Create an empty scene and place 1x1m rectangle covered by material in front of orthogonal camera in 1m distance, so that rectangle covers whole viewport, but nothing more. If material needs uv coordinates for textures, use whole texture space from 0,0 to 1,1 in rectangle.
Clear to black and render rectangle. Store acquired average color as RRMaterial::diffuseEmittance.
Clear to white and render rectangle. Store acquired average color minus emittance as RRMaterial::specularTransmittance.
Add white point light without distance attenuation to the same position as camera. Clear to black and render rectangle. Store (acquired average color minus emittance)*1.0805 as RRMaterial::diffuseReflectance.
If your engine's lights have separated diffuse and specular color, repeat previous step for RRMaterial::specularReflectance. Use white diffuse and black specular light in previous step, black diffuse and white specular light in this step.

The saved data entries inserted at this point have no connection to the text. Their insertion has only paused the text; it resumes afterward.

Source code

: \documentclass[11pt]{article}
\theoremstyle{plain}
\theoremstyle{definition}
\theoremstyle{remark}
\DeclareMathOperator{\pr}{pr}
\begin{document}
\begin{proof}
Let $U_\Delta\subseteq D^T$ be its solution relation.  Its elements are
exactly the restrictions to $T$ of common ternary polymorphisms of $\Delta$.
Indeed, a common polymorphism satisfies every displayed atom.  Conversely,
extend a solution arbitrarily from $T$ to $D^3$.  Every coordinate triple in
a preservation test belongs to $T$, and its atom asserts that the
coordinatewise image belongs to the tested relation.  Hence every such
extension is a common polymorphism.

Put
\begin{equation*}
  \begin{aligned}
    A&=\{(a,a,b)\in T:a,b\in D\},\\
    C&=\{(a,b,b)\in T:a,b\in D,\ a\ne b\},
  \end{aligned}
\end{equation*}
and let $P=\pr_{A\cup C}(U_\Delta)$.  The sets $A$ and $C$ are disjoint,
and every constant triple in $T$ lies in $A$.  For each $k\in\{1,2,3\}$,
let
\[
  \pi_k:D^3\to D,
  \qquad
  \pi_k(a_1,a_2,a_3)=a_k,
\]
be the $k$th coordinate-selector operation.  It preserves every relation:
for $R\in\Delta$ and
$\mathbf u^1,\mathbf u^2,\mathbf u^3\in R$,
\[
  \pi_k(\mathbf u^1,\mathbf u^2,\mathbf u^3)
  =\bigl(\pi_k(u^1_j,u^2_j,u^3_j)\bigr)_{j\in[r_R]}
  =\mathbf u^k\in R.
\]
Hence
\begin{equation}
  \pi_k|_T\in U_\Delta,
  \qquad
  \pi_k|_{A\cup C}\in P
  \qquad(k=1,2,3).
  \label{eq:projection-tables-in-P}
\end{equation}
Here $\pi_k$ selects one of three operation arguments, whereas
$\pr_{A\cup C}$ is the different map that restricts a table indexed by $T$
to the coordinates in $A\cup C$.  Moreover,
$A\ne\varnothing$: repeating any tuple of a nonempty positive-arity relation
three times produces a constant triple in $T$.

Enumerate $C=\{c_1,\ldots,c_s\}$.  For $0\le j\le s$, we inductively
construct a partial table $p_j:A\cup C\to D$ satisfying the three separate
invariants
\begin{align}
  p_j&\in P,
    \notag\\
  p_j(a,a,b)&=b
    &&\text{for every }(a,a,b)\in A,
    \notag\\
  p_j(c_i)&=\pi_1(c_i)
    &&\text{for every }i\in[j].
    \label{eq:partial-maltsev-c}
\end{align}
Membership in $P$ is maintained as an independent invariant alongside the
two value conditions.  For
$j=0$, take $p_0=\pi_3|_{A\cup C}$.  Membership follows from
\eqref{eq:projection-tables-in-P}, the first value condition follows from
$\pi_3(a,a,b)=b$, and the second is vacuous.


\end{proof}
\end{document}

If you use materials with faked reflection maps (planar or cubic), make sure that reflection intensity drops to 0 in dark scene, or manually disable it before detection. If you apply faked reflection even in completely dark unlit scene, detection described above must think it's emissive material. Alternatively, if you don't have any emissive materials, you can simply set emissivity to 0.

This automatic approach can be further extended to differentiate between diffuse and specular reflectance or even to detect complete BRDF.

Of course you are allowed to use any other approach, e.g. let graphics artists enter all values by hand.